Volatility Supply/Demand Dynamics Are Completely Broken

Earlier today we discussed the “incredible anchor” that has emerged around the 4,400 level in spoos and as more traders inquire what is behind this strange attractor, Nomura’s Charlie McElligott has followed up on this writing that the 4,400 strike continues to choke markets and dealers on “long gamma” at the money with $7.1B accumulated there (although in a sign that market will likely keep grinding higher, 4450  $5.7BN has been built up at 4,450 and another $4.6BN at 4500 and growing)…

… and as McElligott notes, “we simply cannot break the tractor-beam, as the “strangle seller” laughs his way to the bank…for now”… but in an ominous observations, the Nomura strategist notes that the US equity vol complex remains to “incoherent” or even “broken,” as SPX realized remains cratered (10 day @ 9.2), versus implied vols staying really firm / effectively the entire VIX futs strip ref mid- / low- 20s.

What’s behind this dislocation?

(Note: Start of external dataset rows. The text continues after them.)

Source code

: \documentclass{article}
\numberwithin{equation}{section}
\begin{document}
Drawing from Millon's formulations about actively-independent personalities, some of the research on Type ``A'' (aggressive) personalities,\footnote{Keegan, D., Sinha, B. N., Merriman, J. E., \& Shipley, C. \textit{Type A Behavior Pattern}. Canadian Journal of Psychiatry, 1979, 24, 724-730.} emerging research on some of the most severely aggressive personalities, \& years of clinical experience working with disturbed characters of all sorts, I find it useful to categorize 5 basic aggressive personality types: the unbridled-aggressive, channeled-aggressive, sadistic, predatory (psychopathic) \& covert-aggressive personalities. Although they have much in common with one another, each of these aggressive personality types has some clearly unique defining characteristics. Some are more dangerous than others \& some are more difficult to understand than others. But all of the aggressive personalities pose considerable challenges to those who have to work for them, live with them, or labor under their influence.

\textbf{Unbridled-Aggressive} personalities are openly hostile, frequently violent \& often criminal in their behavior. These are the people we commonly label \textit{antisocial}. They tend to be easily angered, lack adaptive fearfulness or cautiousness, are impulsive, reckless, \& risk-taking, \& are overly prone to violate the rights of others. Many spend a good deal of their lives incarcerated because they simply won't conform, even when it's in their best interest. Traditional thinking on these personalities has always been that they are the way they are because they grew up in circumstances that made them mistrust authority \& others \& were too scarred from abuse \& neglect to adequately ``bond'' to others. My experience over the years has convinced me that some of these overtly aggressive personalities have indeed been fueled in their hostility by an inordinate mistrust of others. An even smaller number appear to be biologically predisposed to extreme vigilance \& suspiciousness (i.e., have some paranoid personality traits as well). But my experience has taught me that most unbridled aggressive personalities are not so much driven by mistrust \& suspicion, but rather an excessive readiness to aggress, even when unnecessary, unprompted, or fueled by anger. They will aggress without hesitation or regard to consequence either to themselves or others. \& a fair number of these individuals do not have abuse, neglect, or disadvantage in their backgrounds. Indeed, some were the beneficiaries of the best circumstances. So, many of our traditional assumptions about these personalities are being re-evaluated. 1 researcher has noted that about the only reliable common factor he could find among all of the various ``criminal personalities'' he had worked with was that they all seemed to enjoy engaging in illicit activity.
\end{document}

Well, as McElligott notes, “vol supply/demand dynamics are completely out of wack, which is on account of a number of inputs:

Dealers’ regulatory risk management realities, where stress slides show ever-increasing clusters of “rolling VaR events” over almost any lookback period—so you need to somehow  be “crash positive” in a -3% / -5% move…but to do your job and facilitate client order flow, the only options you can really run meaningfully “short” is in near-dated expirations without having to pay through the nose away at horribly unecomical levels with another dealer  and market maker.
In-turn, this causes further “daisy-chain” of crash demand and drives the outrageous skew and put skew extremes discussed previously to even more extreme levels (and at risk of “self fulfilling”), all of which creates a vortex of “short gamma” accelerant flow potential lower, on whatever macro shock catalyst which will next drive spot down—and with all sorts of downside catalysts on the “wall of worry” out there in coming months between Delta Variant closure potentials, Fed “Tapering,” “inflation overshoot vs slowing growth” etc which then drives client downside demand (currently see “Gamma Flip” level for dealers down through 4287 as of this morning, meaning the lower we go from there, the shorter the dealer gamma position)
The supply of vol from structural (and often-times systematic) sellers–especially forward vol out beyond a few weeks–too has been greatly reduced vs past, with some of the largest players, books and strategies having been infamously “wiped” from the buy-side in recent years (AUM greatly reduced at the very least), alongside a number large market-maker blow-ups due to same events, and the aforementioned dealer inability to be short tails of meaningful size or term

So this tight range with dealer long gamma pinning us at 4,400 now, as short-dated “strangle selling” flows are the only winning trade to be found—but ends up creating a synthetic stability which is shockingly unstable due to leverage accumulation from compression feeding low rVol allowing exposure to drift higher—against still 95-99%ile skew and downside put skew = “good times”

So heading into an NFP event which looks short-term “binary” from a Rates market perspective tomorrow, vs straddles not pricing much event risk in Eq Index Vol space, McElligott thinks that traders “really need to look at paying some theta / owning some index gamma…or think about the risk of a potential vol repricing in the barbell that is “rates sensitive” Equities (i.e. “growth vs value” or “tech vs financials”), where it’s most probable that we could see some of this “gap btwn rVol and iVol” dynamic get trued-up fast.”

As a tangent, the Nomura trading desk is noting a rate vol play or hedge into tomorrow’s NFP as LQD and its 6.5% implied vol by pushing Sep 135/125 Put Spreads, as of course investment grade credit carries meaningful duration / interest rate sensitivity risk.

The “good news” here, according to Nomura, for those that don’t want a move in SPX / SPY is that a lot of the dealer “long gamma” doesn’t look to be dropping off at tomorrow’s expiry, so that helps from an “insulation” perspective…although conversely, duration-sensitive QQQ shows a larger ~27% of the gamma set to drop (and 99%ile $Delta–so there is plenty to de-risk)…

…  and ~29% of the economically-sensitive IWM gamma (where I’d note the $Gamma is -$564mm, just 0.9%ile—and $Delta is -$9.9B, really negative at 6.9%ile…yikes)…which just means potential for movement.